Content starts

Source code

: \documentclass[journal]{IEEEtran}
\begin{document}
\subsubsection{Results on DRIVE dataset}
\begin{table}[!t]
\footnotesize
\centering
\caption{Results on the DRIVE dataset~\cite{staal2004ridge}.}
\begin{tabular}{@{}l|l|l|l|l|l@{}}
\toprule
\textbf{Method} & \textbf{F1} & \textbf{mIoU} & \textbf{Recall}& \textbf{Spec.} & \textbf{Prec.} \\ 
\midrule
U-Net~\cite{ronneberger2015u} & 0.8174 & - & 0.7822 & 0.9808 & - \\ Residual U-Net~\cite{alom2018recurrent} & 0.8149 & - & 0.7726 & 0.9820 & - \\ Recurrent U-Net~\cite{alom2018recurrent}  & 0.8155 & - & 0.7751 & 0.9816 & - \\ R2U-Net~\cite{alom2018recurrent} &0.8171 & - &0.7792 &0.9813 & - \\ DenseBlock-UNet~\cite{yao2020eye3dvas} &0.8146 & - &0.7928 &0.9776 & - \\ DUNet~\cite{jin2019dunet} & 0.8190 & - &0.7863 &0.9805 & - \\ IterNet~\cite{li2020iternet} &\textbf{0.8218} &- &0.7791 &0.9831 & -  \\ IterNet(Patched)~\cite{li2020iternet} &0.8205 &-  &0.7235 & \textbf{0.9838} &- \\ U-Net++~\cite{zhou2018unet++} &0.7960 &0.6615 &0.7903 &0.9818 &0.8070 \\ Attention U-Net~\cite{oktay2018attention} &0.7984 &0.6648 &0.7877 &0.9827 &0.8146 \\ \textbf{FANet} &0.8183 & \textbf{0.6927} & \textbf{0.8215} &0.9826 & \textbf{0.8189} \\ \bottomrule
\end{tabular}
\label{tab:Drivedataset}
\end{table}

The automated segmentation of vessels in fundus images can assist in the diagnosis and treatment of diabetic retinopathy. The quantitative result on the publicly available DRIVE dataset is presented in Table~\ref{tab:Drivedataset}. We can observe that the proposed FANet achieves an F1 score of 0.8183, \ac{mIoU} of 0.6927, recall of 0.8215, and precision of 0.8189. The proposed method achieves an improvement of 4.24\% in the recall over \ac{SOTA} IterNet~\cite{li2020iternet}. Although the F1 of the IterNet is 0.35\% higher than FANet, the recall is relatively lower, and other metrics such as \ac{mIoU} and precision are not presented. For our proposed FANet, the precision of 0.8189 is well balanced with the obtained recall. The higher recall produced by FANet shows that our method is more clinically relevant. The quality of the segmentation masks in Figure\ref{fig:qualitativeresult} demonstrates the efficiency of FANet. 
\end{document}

Content ends
Content starts

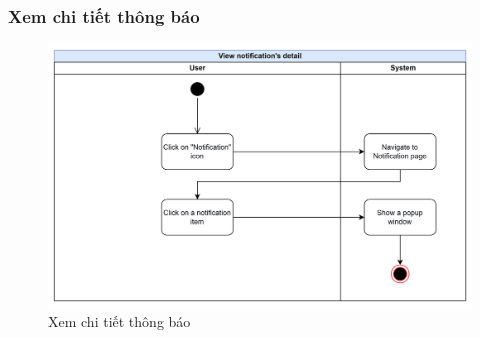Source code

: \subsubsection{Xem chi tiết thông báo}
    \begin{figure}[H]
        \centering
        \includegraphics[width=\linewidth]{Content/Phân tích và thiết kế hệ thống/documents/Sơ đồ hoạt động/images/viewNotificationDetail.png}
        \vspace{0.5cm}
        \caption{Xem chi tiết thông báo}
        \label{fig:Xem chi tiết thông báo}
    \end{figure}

Content ends

EXERCISE DESCRIPTION >>
How many of the listing's lines include "begin"? State only that number.

ANSWER SPACE >>
4